### Dataset
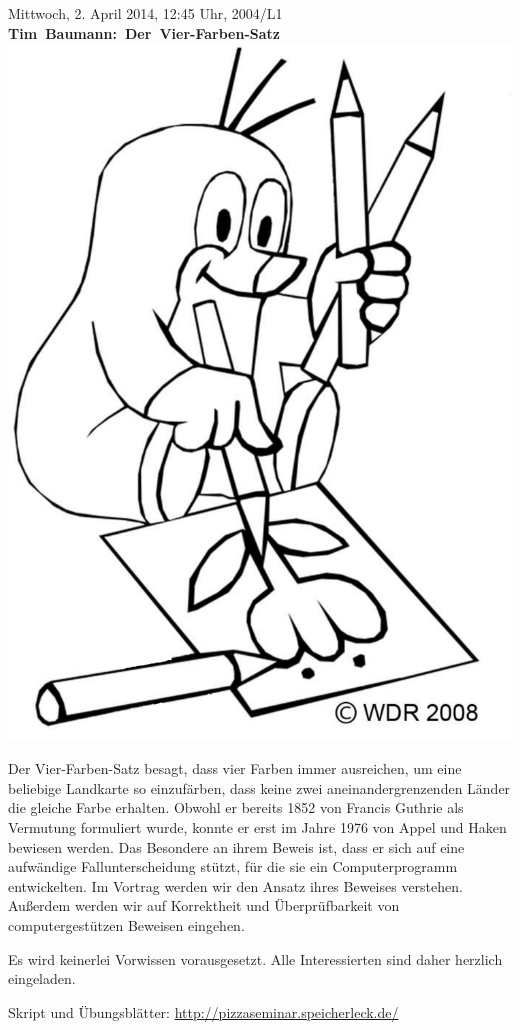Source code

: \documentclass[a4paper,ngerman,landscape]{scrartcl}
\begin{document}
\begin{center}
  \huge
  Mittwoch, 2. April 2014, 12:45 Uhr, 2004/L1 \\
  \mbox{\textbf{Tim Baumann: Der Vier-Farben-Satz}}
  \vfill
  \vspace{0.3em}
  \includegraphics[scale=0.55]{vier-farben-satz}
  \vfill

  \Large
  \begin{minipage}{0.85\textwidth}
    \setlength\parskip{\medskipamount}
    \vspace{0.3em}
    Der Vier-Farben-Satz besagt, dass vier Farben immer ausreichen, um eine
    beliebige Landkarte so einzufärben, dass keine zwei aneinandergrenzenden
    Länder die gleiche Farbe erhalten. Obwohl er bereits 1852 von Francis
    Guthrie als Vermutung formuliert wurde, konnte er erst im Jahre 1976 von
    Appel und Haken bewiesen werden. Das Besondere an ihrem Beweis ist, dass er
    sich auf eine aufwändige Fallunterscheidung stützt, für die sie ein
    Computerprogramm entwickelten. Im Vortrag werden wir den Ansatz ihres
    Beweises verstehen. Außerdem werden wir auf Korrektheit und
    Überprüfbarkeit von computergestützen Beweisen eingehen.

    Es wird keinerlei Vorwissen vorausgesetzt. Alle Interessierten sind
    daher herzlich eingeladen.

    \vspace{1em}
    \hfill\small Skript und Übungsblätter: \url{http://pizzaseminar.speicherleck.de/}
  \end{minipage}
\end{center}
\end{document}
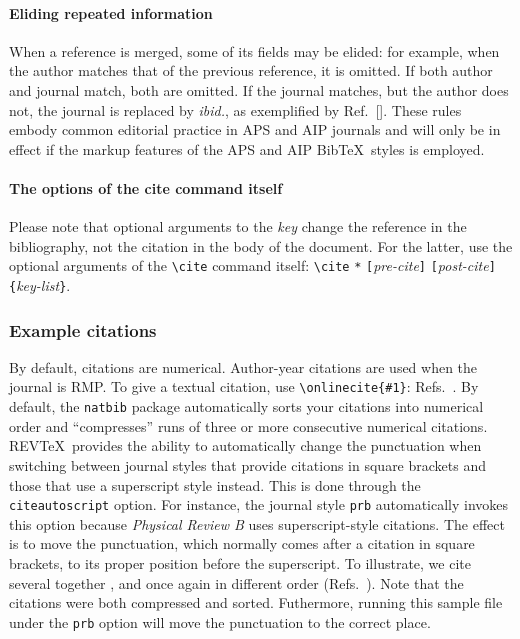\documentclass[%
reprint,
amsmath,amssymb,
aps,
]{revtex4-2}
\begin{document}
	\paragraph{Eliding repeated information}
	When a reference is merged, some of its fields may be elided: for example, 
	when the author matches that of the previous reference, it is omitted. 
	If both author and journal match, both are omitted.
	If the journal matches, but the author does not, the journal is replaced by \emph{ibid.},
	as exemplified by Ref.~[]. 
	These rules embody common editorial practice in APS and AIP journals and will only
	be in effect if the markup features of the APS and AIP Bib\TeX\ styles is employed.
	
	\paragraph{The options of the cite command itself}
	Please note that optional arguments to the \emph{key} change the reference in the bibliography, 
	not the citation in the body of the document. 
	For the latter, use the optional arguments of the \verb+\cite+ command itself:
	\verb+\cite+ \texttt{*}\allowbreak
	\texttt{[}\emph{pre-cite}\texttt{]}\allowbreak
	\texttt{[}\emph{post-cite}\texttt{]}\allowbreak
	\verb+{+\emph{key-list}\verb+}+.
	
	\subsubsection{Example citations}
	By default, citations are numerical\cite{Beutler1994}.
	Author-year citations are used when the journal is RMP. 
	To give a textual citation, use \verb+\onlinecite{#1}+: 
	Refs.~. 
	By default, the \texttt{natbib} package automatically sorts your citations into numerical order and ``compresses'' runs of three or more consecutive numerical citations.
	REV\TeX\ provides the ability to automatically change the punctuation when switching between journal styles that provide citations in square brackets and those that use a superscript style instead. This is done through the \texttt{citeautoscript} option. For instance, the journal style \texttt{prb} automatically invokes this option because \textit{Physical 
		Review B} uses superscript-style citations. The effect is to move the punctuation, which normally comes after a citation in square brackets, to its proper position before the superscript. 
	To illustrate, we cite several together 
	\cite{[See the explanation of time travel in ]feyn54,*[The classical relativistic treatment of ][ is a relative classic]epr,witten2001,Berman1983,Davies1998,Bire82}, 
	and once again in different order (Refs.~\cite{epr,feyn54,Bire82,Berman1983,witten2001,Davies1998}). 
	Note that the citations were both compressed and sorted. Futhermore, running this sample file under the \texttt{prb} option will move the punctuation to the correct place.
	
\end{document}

### Task item
Filter the data down to the lines that contain the string "matches", and copy them.

### Answer space
	when the author matches that of the previous reference, it is omitted. 
	If the journal matches, but the author does not, the journal is replaced by \emph{ibid.},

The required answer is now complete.